2011年5月6日金曜日

トロッタ13通信(21/5月6日分)

(其の三十一)
 第十二回から、アンコール曲として『たびだち』を演奏することにした。作曲は、宮﨑文香。それまでに六回演奏された『めぐりあい』に続き、美しいメロディを創ってくれた。今回は『たびだち』の二度目で、詩は『北の町』を用いる。詩は、次に掲げるとおり、はっきりと、東日本大震災を念頭に書いた。
 挨拶文にも書いたことだが、3月11日の地震、津波、原発被害で、世間は大きく変わった。

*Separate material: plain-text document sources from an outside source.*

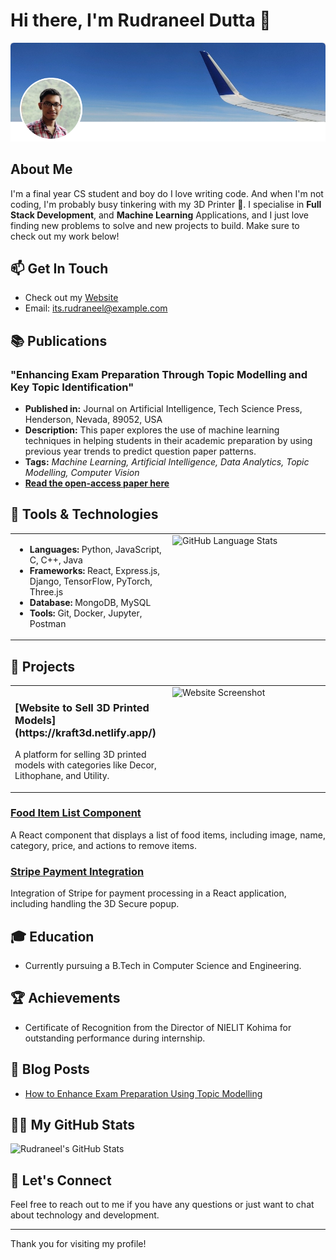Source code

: # Hi there, I'm Rudraneel Dutta 👋

![Profile Picture](https://github.com/rudyoactiv/rudyoactiv/blob/main/header.png)

## About Me
I'm a final year CS student and boy do I love writing code. And when I'm not coding, I'm probably busy tinkering with my 3D Printer 🚀.
I specialise in **Full Stack Development**, and **Machine Learning** Applications, and I just love finding new problems to solve and new projects to build. Make sure to check out my work below!

## 📫 Get In Touch
<!--- [LinkedIn](https://www.linkedin.com/in/its-rudraneel/)
- [GitHub](https://github.com/rudyoactiv)
- [HackerRank](https://www.hackerrank.com/profile/its_rudraneel)
- [LeetCode](https://leetcode.com/u/Rudyoactiv/)-->
- Check out my [Website](https://rudraneel.netlify.app/)
- Email: its.rudraneel@example.com

## 📚 Publications

### "Enhancing Exam Preparation Through Topic Modelling and Key Topic Identification"
- **Published in:** Journal on Artificial Intelligence, Tech Science Press, Henderson, Nevada, 89052, USA
- **Description:** This paper explores the use of machine learning techniques in helping students in their academic preparation by using previous year trends to predict question paper patterns.
- **Tags:** *Machine Learning, Artificial Intelligence, Data Analytics, Topic Modelling, Computer Vision*
- **[Read the open-access paper here](https://doi.org/10.32604/jai.2024.050706)**


## 🔧 Tools & Technologies

<table>
  <tr>
    <td style="width: 50%; vertical-align: top;">
      <ul>
        <li><strong>Languages:</strong> Python, JavaScript, C, C++, Java</li>
        <li><strong>Frameworks:</strong> React, Express.js, Django, TensorFlow, PyTorch, Three.js</li>
        <li><strong>Database:</strong> MongoDB, MySQL</li>
        <li><strong>Tools:</strong> Git, Docker, Jupyter, Postman</li>
      </ul>
    </td>
    <td style="width: 50%; vertical-align: top;">
      <img src="https://github-readme-stats.vercel.app/api/top-langs/?username=rudyoactiv&layout=donut&size_weight=0.5&count_weight=1" alt="GitHub Language Stats" style="width: 100%; height: auto;">
    </td>
  </tr>
</table>

## 🚀 Projects

<table>
  <tr>
    <td style="width: 50%; vertical-align: top;">
      <h3>[Website to Sell 3D Printed Models](https://kraft3d.netlify.app/)</h3>
      <p>A platform for selling 3D printed models with categories like Decor, Lithophane, and Utility.</p>
    </td>
    <td style="width: 50%; vertical-align: top;">
      <img src="https://example.com/path/to/your/image.jpg" alt="Website Screenshot" style="width: 100%; height: auto;">
    </td>
  </tr>
</table>

### [Food Item List Component](https://github.com/rudyoactiv/food-item-list)
A React component that displays a list of food items, including image, name, category, price, and actions to remove items.

### [Stripe Payment Integration](https://github.com/rudyoactiv/stripe-integration)
Integration of Stripe for payment processing in a React application, including handling the 3D Secure popup.


## 🎓 Education
- Currently pursuing a B.Tech in Computer Science and Engineering.

## 🏆 Achievements
- Certificate of Recognition from the Director of NIELIT Kohima for outstanding performance during internship.

## 📝 Blog Posts
- [How to Enhance Exam Preparation Using Topic Modelling](https://link-to-your-blog-post)

## 🧑‍💻 My GitHub Stats
![Rudraneel's GitHub Stats](https://github-readme-stats.vercel.app/api?username=rudyoactiv&show_icons=true&hide_title=true&count_private=true&hide=prs&theme=radical)

## 💬 Let's Connect
Feel free to reach out to me if you have any questions or just want to chat about technology and development.

---

Thank you for visiting my profile!
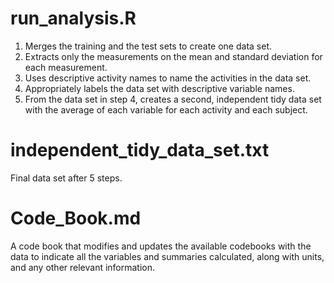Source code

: # run_analysis.R 

1. Merges the training and the test sets to create one data set.  
2. Extracts only the measurements on the mean and standard deviation for each measurement.  
3. Uses descriptive activity names to name the activities in the data set.    
4. Appropriately labels the data set with descriptive variable names.  
5. From the data set in step 4, creates a second, independent tidy data set with the average of each variable for each activity and each subject.  

# independent_tidy_data_set.txt

Final data set after 5 steps.

# Code_Book.md

A code book that modifies and updates the available codebooks with the data to indicate all the variables and summaries calculated, along with units, and any other relevant information.
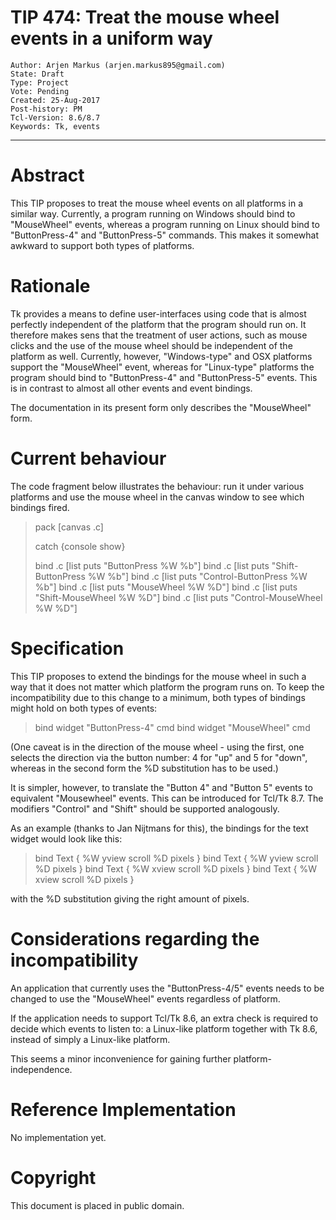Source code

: # TIP 474: Treat the mouse wheel events in a uniform way
	Author: Arjen Markus (arjen.markus895@gmail.com)
	State: Draft
	Type: Project
	Vote: Pending
	Created: 25-Aug-2017
	Post-history: PM
	Tcl-Version: 8.6/8.7
	Keywords: Tk, events
-----

# Abstract

This TIP proposes to treat the mouse wheel events on all platforms in a
similar way. Currently, a program running on Windows should bind to
"MouseWheel" events, whereas a program running on Linux should bind to
"ButtonPress-4" and "ButtonPress-5" commands. This makes it somewhat
awkward to support both types of platforms.


# Rationale

Tk provides a means to define user-interfaces using code that is almost
perfectly independent of the platform that the program should run on. It
therefore makes sens that the treatment of user actions, such as mouse
clicks and the use of the mouse wheel should be independent of the
platform as well. Currently, however, "Windows-type" and OSX platforms
support the "MouseWheel" event, whereas for "Linux-type" platforms the
program should bind to "ButtonPress-4" and "ButtonPress-5"  events.
This is in contrast to almost all other events and event bindings.

The documentation in its present form only describes the "MouseWheel"
form.


# Current behaviour

The code fragment below illustrates the behaviour: run it under various
platforms and use the mouse wheel in the canvas window to see which
bindings fired.

 > pack [canvas .c]
 >
 > catch \{console show\}
 >
 > bind .c <ButtonPress> [list puts "ButtonPress %W %b"]
 > bind .c <Shift-ButtonPress> [list puts "Shift-ButtonPress %W %b"]
 > bind .c <Control-ButtonPress> [list puts "Control-ButtonPress %W %b"]
 > bind .c <MouseWheel> [list puts "MouseWheel %W %D"]
 > bind .c <Shift-MouseWheel> [list puts "Shift-MouseWheel %W %D"]
 > bind .c <Control-MouseWheel> [list puts "Control-MouseWheel %W %D"]


# Specification

This TIP proposes to extend the bindings for the mouse wheel in such a
way that it does not matter which platform the program runs on. To keep
the incompatibility due to this change to a minimum, both types of
bindings might hold on both types of events:

 > bind widget "ButtonPress-4" cmd
 > bind widget "MouseWheel" cmd

\(One caveat is in the direction of the mouse wheel - using the first,
one selects the direction via the button number: 4 for "up" and 5 for
"down", whereas in the second form the %D substitution has to be used.\)

It is simpler, however, to translate the "Button 4" and "Button 5"
events to equivalent "Mousewheel" events. This can be introduced for
Tcl/Tk 8.7. The modifiers "Control" and "Shift" should be supported
analogously.

As an example \(thanks to Jan Nijtmans for this\), the bindings for the
text widget would look like this:

 >   bind Text <MouseWheel> \{
 >       %W yview scroll %D pixels
 >   \}
 >   bind Text <Option-MouseWheel> \{
 >       %W yview scroll %D pixels
 >   \}
 >   bind Text <Shift-MouseWheel> \{
 >       %W xview scroll %D pixels
 >   \}
 >   bind Text <Shift-Option-MouseWheel> \{
 >       %W xview scroll %D pixels
 >   \}

with the %D substitution giving the right amount of pixels.

# Considerations regarding the incompatibility

An application that currently uses the "ButtonPress-4/5" events needs
to be changed to use the "MouseWheel" events regardless of platform.

If the application needs to support Tcl/Tk 8.6, an extra check is
required to decide which events to listen to: a Linux-like platform
together with Tk 8.6, instead of simply a Linux-like platform.

This seems a minor inconvenience for gaining further
platform-independence.

# Reference Implementation

No implementation yet.

# Copyright

This document is placed in public domain.

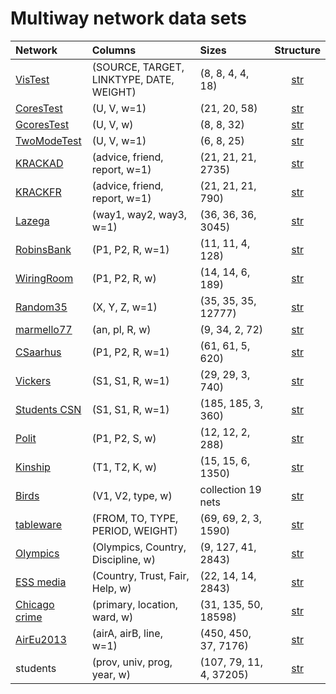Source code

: # Multiway network data sets


| Network | Columns |  Sizes | Structure |
| :---         |     :---       |     :---       |      :---:   |
| [VisTest](https://raw.githubusercontent.com/bavla/ibm3m/master/data/VisTest.json)   | (SOURCE, TARGET, LINKTYPE, DATE, WEIGHT)    | (8, 8, 4, 4, 18)     | [str](https://github.com/bavla/ibm3m/blob/master/data/str/VisTest.md)     |
| [CoresTest](https://raw.githubusercontent.com/bavla/ibm3m/master/data/coresTest.json)   | (U, V, w=1)    | (21, 20, 58)     | [str](https://github.com/bavla/ibm3m/blob/master/data/str/coresTest.md)     |
| [GcoresTest](https://raw.githubusercontent.com/bavla/ibm3m/master/data/GcoresTest.json)   | (U, V, w)    | (8, 8, 32)     | [str](https://github.com/bavla/ibm3m/blob/master/data/str/GcoresTest.md)     |
| [TwoModeTest](https://raw.githubusercontent.com/bavla/ibm3m/master/TwoModeTest.json)   | (U, V, w=1)    | (6, 8, 25)     | [str](https://github.com/bavla/ibm3m/blob/master/data/str/TwoModeTest.md)     |
| [KRACKAD](https://raw.githubusercontent.com/bavla/ibm3m/master/data/KRACKAD.json)   | (advice, friend, report, w=1)    | (21, 21, 21, 2735)     | [str](https://github.com/bavla/ibm3m/blob/master/data/str/KRACKAD.md)     |
| [KRACKFR](https://raw.githubusercontent.com/bavla/ibm3m/master/data/KRACKFR.json)   | (advice, friend, report, w=1)    | (21, 21, 21, 790)      | [str](https://github.com/bavla/ibm3m/blob/master/data/str/KRACKFR.md)     |
| [Lazega](https://raw.githubusercontent.com/bavla/ibm3m/master/data/lazega36.json)   | (way1, way2, way3, w=1)      | (36, 36, 36, 3045)       | [str](https://github.com/bavla/ibm3m/blob/master/data/str/Lazega36.md)      |
| [RobinsBank](https://raw.githubusercontent.com/bavla/ibm3m/master/data/RobinsBank.json)   | (P1, P2, R, w=1)      | (11, 11, 4, 128)       | [str](https://github.com/bavla/ibm3m/blob/master/data/str/RobinsBank.md)      |
| [WiringRoom](https://raw.githubusercontent.com/bavla/ibm3m/master/data/WiringRoom.json)   | (P1, P2, R, w)      | (14, 14, 6, 189)       | [str](https://github.com/bavla/ibm3m/blob/master/data/str/WiringRoom.md)      |
| [Random35](https://raw.githubusercontent.com/bavla/ibm3m/master/data/random35.json)   | (X, Y, Z, w=1)      | (35, 35, 35, 12777)      | [str](https://github.com/bavla/ibm3m/blob/master/data/str/random35.md)     |
| [marmello77](https://raw.githubusercontent.com/bavla/ibm3m/master/data/marmello77.json)   | (an, pl, R, w)      | (9, 34, 2, 72)      | [str](https://github.com/bavla/ibm3m/blob/master/data/str/marmello77.md)     |
| [CSaarhus](https://raw.githubusercontent.com/bavla/ibm3m/master/data/CSaarhus.json)   | (P1, P2, R, w=1)      | (61, 61, 5, 620)      | [str](https://github.com/bavla/ibm3m/blob/master/data/str/CSaarhus.md)     |
| [Vickers](https://raw.githubusercontent.com/bavla/ibm3m/master/data/Vickers.json)   | (S1, S1, R, w=1)      | (29, 29, 3, 740)      | [str](https://github.com/bavla/ibm3m/blob/master/data/str/vickers.md)     |
| [Students CSN](https://raw.githubusercontent.com/bavla/ibm3m/master/data/Students.json)   | (S1, S1, R, w=1)      | (185, 185, 3, 360)      | [str](https://github.com/bavla/ibm3m/blob/master/data/str/studentsCSN.md)     |
| [Polit](https://raw.githubusercontent.com/bavla/ibm3m/master/data/polit.json)   | (P1, P2, S, w)      | (12, 12, 2, 288)      | [str](https://github.com/bavla/ibm3m/blob/master/data/str/polit.md)     |
| [Kinship](https://raw.githubusercontent.com/bavla/ibm3m/master/data/kinship.json)   | (T1, T2, K, w)      | (15, 15, 6, 1350)      | [str](https://github.com/bavla/ibm3m/blob/master/data/str/kinship.md)     |
| [Birds](https://github.com/bavla/ibm3m/raw/master/data/birds.zip)   | (V1, V2, type, w)      | collection 19 nets      | [str](https://github.com/bavla/ibm3m/blob/master/data/str/birds.md)     |
| [tableware](https://raw.githubusercontent.com/bavla/ibm3m/master/data/tableware.json)   | (FROM, TO, TYPE, PERIOD, WEIGHT)      | (69, 69, 2, 3, 1590)      | [str](https://github.com/bavla/ibm3m/blob/master/data/str/tableware.md)     |
| [Olympics](https://raw.githubusercontent.com/bavla/ibm3m/master/data/Olympics1.json)  | (Olympics, Country, Discipline, w)  | (9, 127, 41, 2843)   | [str](https://github.com/bavla/ibm3m/blob/master/data/str/Olympics1.md)  |
| [ESS media](https://raw.githubusercontent.com/bavla/ibm3m/master/data/ESSmedia.json)  | (Country, Trust, Fair, Help, w)  | (22, 14, 14, 2843)   | [str](https://github.com/bavla/ibm3m/blob/master/data/str/ESSmedia.md)  |
| [Chicago crime](https://raw.githubusercontent.com/bavla/ibm3m/master/data/ChicagoCrime1.json)  | (primary, location, ward, w)  | (31, 135, 50, 18598)   | [str](https://github.com/bavla/ibm3m/blob/master/data/str/ChicagoCrime1.md)  |
| [AirEu2013](https://raw.githubusercontent.com/bavla/ibm3m/master/data/AirEu2013Ext.json)  | (airA, airB, line, w=1)  | (450, 450, 37, 7176)   | [str](https://github.com/bavla/ibm3m/blob/master/data/str/AirEu2013.md)  |
| students  | (prov, univ, prog, year, w)      | (107, 79, 11, 4, 37205)       | [str](https://github.com/bavla/ibm3m/blob/master/data/str/students.md)      |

考え方が根底から覆った人もいるだろう。しかし私の考えは、それ以前から、少しずつでも世界は変わっていたのだということ。強くありたい。強くなければ、トロッタは続けられない。何もないところからトロッタを始めたのである。今も同じだ。いつでもゼロであり、そこから作り始める。
 3月11日の直後、さすがに愕然として数日を過ごした。これではいけないと、ある原稿を書き始めた。それはトロッタと同じで、他人にいわれて書くものではない。私自身の意志で書こうとし、一冊分は書いたが本にならずにある、同じテーマの別原稿だ。書き手は、書くことで、生きる。演奏家は、演奏することで、生きるだろう。作曲家は、作曲することで生きる。誰もがそうして生きている。地震の直後、大停電なども噂され、トロッタは開催できるかと不安だった。事実、多くの演奏会が中止になっている。そんな馬鹿な、と正直に思った。生きる場が失われるではないか。私の書く仕事も、大幅に減った。現実に、生きるための手段がなくなってゆく。(電車に乗って、車内広告がほとんどなくなっているのを見て、ぞっとした。企業が広告を出さないということは、私が書く、広告関係の原稿仕事もなくなるということなのだ)
 そうした現実に、何としても立ち向わなければならない。その思いで書いたのが、「たびだち・北の町」だった。地震から一か月が経とうとする、4月8日に書いている。

(其の三十二)
たびだち・北の町(歌唱版)

星が見たもの
それは人
遠い町で
泣いてた
星が見たもの
それは人
遠い町で
泣いていた

消えた町
流れた町
何もかもなくした
思い出も

声もない
悲しみに
眠れない
とき過ごす
面影を追いながら

星が見たもの
それは人
時が経ち時が過ぎ
耳をすませて
星は聴く
歌ってる小さな声で
取り戻す歌声と
微笑みと優しさと
声を合わせて歌う時
灯はともる
北の町に

 ここに掲げたのは、歌唱版とあるとおり、編作をした田中修一によって、歌うために改められた詩である。お客様と、思いをこめて歌いたい。第十三回を収めるために。第十四回に続くために。
 宮﨑文香は、『たびだち』ではない別の曲を、出品予定であった。私の詩はいくつか渡してあり、彼女もそれを受け取り、編成を考えるなどして、作曲を励みにしていた。しかし、いろいろな理由で無理となった。作曲家は、作曲することで生きる。宮﨑には、尺八奏者としての顔がある。知り合った当初は長崎にいたが、今は東京にいて、音楽の道を生きている。第十四回には、新曲を出品したいという。私も聴きたい。。